In collaboration with organizations ranging from the Howard Center to the Champlain Housing Trust, the University of Vermont Medical Center (UVMMC), the state’s largest hospital, completed its 2022 CHNA for Chittenden and Grand Isle counties in July. A three-year implementation strategy for its recommendations, in the form of a Community Health Improvement Plan, will kick off in 2023, with grants distributed from UVMMC’s Community Health Investment Fund.
The report cites data from the Vermont Behavioral Risk Factor Surveillance System to point to an increase in “adults with poor mental health,” who constitute 15% of the community by the latest estimate, up from 11% in 2012–2013. “Mental health and wellbeing” are among the top three “community health priorities” in 2022; the other two are “cultural humility and inclusive healthcare” and housing.

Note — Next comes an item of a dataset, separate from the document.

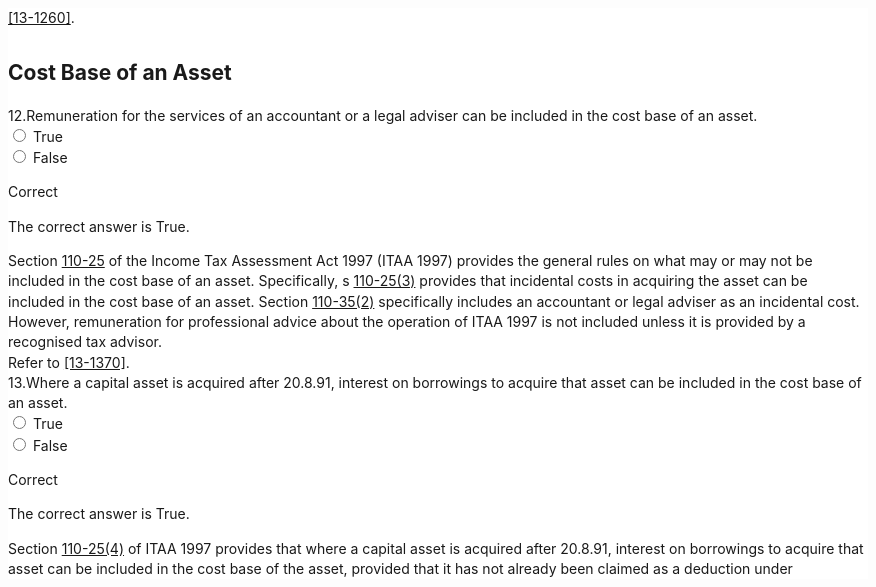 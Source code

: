 <span text="docguid" class="printableDocGuid"></span><a href="/maf/app/document?&amp;src=rl&amp;docguid=Ie2dedaf0ed2b11e4bafbe292e8098b9a&amp;snippets=true&amp;startChunk=1&amp;endChunk=1&amp;extLink=false&amp;target=_blank&amp;anchor=anchor_Idc47b161ed2b11e4bafbe292e8098b9a#anchor_Idc47b161ed2b11e4bafbe292e8098b9a" class="documentLink FLATRATE" name="docPosition" docguid="Ie2dedaf0ed2b11e4bafbe292e8098b9a" id="lnkResultDoc_Ie2dedaf0ed2b11e4bafbe292e8098b9a" target="_blank">[13-1260]</a>.</span></div></div></div></div></div></section><section><h2>Cost Base of an Asset</h2><div class="topic"><div class="question">12.<span>Remuneration for the services of an accountant or a legal adviser can be included in the cost base of an asset.</span></div><input value="1" type="radio" name="field:LRN-ACCMAN_15_ANSMD__246_TSTANS__247_ANSWER__12" class="option correct">&nbsp;True<br><input value="2" type="radio" name="field:LRN-ACCMAN_15_ANSMD__246_TSTANS__247_ANSWER__12" class="option">&nbsp;False<div class="feedback"><div class="answerConfirm" id="ac_LRN-ACCMAN_15_ANSMD__246_TSTANS__247_ANSWER__12"><p class="correct">Correct</p></div><div class="answerConfirm" id="aw_LRN-ACCMAN_15_ANSMD__246_TSTANS__247_ANSWER__12"><p class="incorrect">The correct answer is True.</p><div class="remediation"><div class="newline"><span>Section&nbsp;<span text="docguid" class="printableDocGuid"></span><a href="/maf/app/legislation?&amp;src=rl&amp;docguid=Ib568e0bb9ff411e0a942f53c5c101aad&amp;snippets=true&amp;startChunk=1&amp;endChunk=1&amp;extLink=false&amp;target=_blank&amp;anchor=anchor_I992ab131cab811e0a19d8821924fc04c#anchor_I992ab131cab811e0a19d8821924fc04c" class="documentLink FLATRATE lnkLegislation" name="docPosition" docguid="Ib568e0bb9ff411e0a942f53c5c101aad" id="lnkResultDoc_Ib568e0bb9ff411e0a942f53c5c101aad" target="_blank">110-25</a> of the <span text="docguid" class="printableDocGuid"></span><span class="documentLink">Income Tax Assessment Act 1997</span> (ITAA 1997) provides the general rules on what may or may not be included in the cost base of an asset. Specifically, s&nbsp;<span text="docguid" class="printableDocGuid"></span><a href="/maf/app/legislation?&amp;src=rl&amp;docguid=Ib568e0bb9ff411e0a942f53c5c101aad&amp;snippets=true&amp;startChunk=1&amp;endChunk=1&amp;extLink=false&amp;target=_blank&amp;anchor=anchor_I8a9775dccab811e0a19d8821924fc04c#anchor_I8a9775dccab811e0a19d8821924fc04c" class="documentLink FLATRATE lnkLegislation" name="docPosition" docguid="Ib568e0bb9ff411e0a942f53c5c101aad" id="lnkResultDoc_Ib568e0bb9ff411e0a942f53c5c101aad" target="_blank">110-25(3)</a> provides that incidental costs in acquiring the asset can be included in the cost base of an asset. Section&nbsp;<span text="docguid" class="printableDocGuid"></span><a href="/maf/app/legislation?&amp;src=rl&amp;docguid=Ib569a5969ff411e0a942f53c5c101aad&amp;snippets=true&amp;startChunk=1&amp;endChunk=1&amp;extLink=false&amp;target=_blank&amp;anchor=anchor_I90f910f2cab811e0a19d8821924fc04c#anchor_I90f910f2cab811e0a19d8821924fc04c" class="documentLink FLATRATE lnkLegislation" name="docPosition" docguid="Ib569a5969ff411e0a942f53c5c101aad" id="lnkResultDoc_Ib569a5969ff411e0a942f53c5c101aad" target="_blank">110-35(2)</a> specifically includes an accountant or legal adviser as an incidental cost. However, remuneration for professional advice about the operation of ITAA 1997 is not included unless it is provided by a recognised tax advisor.</span></div><div class="newline"><span>Refer to <span text="docguid" class="printableDocGuid"></span><a href="/maf/app/document?&amp;src=rl&amp;docguid=Ie2dedaf7ed2b11e4bafbe292e8098b9a&amp;snippets=true&amp;startChunk=1&amp;endChunk=1&amp;extLink=false&amp;target=_blank&amp;anchor=anchor_Idb985e14ed2b11e4bafbe292e8098b9a#anchor_Idb985e14ed2b11e4bafbe292e8098b9a" class="documentLink FLATRATE" name="docPosition" docguid="Ie2dedaf7ed2b11e4bafbe292e8098b9a" id="lnkResultDoc_Ie2dedaf7ed2b11e4bafbe292e8098b9a" target="_blank">[13-1370]</a>.</span></div></div></div></div></div><div class="topic"><div class="question">13.<span>Where a capital asset is acquired after 20.8.91, interest on borrowings to acquire that asset can be included in the cost base of an asset.</span></div><input value="1" type="radio" name="field:LRN-ACCMAN_15_ANSMD__246_TSTANS__247_ANSWER__13" class="option correct">&nbsp;True<br><input value="2" type="radio" name="field:LRN-ACCMAN_15_ANSMD__246_TSTANS__247_ANSWER__13" class="option">&nbsp;False<div class="feedback"><div class="answerConfirm" id="ac_LRN-ACCMAN_15_ANSMD__246_TSTANS__247_ANSWER__13"><p class="correct">Correct</p></div><div class="answerConfirm" id="aw_LRN-ACCMAN_15_ANSMD__246_TSTANS__247_ANSWER__13"><p class="incorrect">The correct answer is True.</p><div class="remediation"><div class="newline"><span>Section&nbsp;<span text="docguid" class="printableDocGuid"></span><a href="/maf/app/legislation?&amp;src=rl&amp;docguid=Ib568e0bb9ff411e0a942f53c5c101aad&amp;snippets=true&amp;startChunk=1&amp;endChunk=1&amp;extLink=false&amp;target=_blank&amp;anchor=anchor_I8b870606cab811e0a19d8821924fc04c#anchor_I8b870606cab811e0a19d8821924fc04c" class="documentLink FLATRATE lnkLegislation" name="docPosition" docguid="Ib568e0bb9ff411e0a942f53c5c101aad" id="lnkResultDoc_Ib568e0bb9ff411e0a942f53c5c101aad" target="_blank">110-25(4)</a> of ITAA 1997 provides that where a capital asset is acquired after 20.8.91, interest on borrowings to acquire that asset can be included in the cost base of the asset, provided that it has not already been claimed as a deduction under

The CHNA suggests that the three needs intertwine.
“There is a lack of affordable, safe housing,” one quoted interviewee laments. “There isn’t decent housing for families or multigenerational households. Small apartments aren’t adequate. New builds are not affordable – all contributes to stress and depression.”
“If you are housed successfully for a few years, chances are that your access to health, mental health services, and better quality of life will increase,” another adds.
The CHNA reports that one in six households in the community “experience severe housing problems such as being overcrowded [or] having incomplete plumbing or kitchen facilities.” The number of homeless individuals – which includes those staying in state-funded hotel rooms – jumped from 261 in 2020 to 700 in 2021.
In 2021, the average number of “mentally unhealthy days” in a month for an adult also increased to 4.1, from 3.6 in 2018. Psychiatric patients constituted 11.5% of UVMMC’s admissions in 2019, but that figure rose to 13.3% in 2020.
64.7% of survey respondents told UVMMC that they “strongly agree” or (in more cases) “somewhat agree” that “mental health resources are available in my community.” Pediatric psychotherapists, however, may be harder to come by than other mental health professionals, as one parent testifies in the CHNA that she has “been waiting on five different wait lists over the last five months to find her son a new therapist after his current one moved away.”
The report also amplifies well-publicized recent accounts of emergency department strain amid backups at Vermont’s only psychiatric unit for children: “Participants described having ‘horrendous experiences at the emergency room.’ Families spent hours, days, and even weeks trying to get the services their child needed.”
For certain groups of adults, too, mental healthcare appears at times to remain out of reach. LGBTQ residents of Chittenden and Grand Isle counties, for instance, are “less likely to report mental health resources as being available compared to respondents who reported their sexual orientation as Heterosexual or Asexual.”
Similarly, it seems that some Abenaki community members who suffer from anxiety have not found effective mental healthcare in the formal sense. But they have found a soothing sanctuary of peers in the Vermont Indigenous Resource Center. “If I know I can go there and I can be with people who understand and I don’t have to feel anxious, or nervous, or deal with a million questions, that’s the program to help me,” a focus group participant states.
The CHNA lists 26 recommended action steps. On the mental health front, these include more “peer-to-peer” programming, more “cultural centers and community gathering spaces,” and better “transportation options to services and community resources.”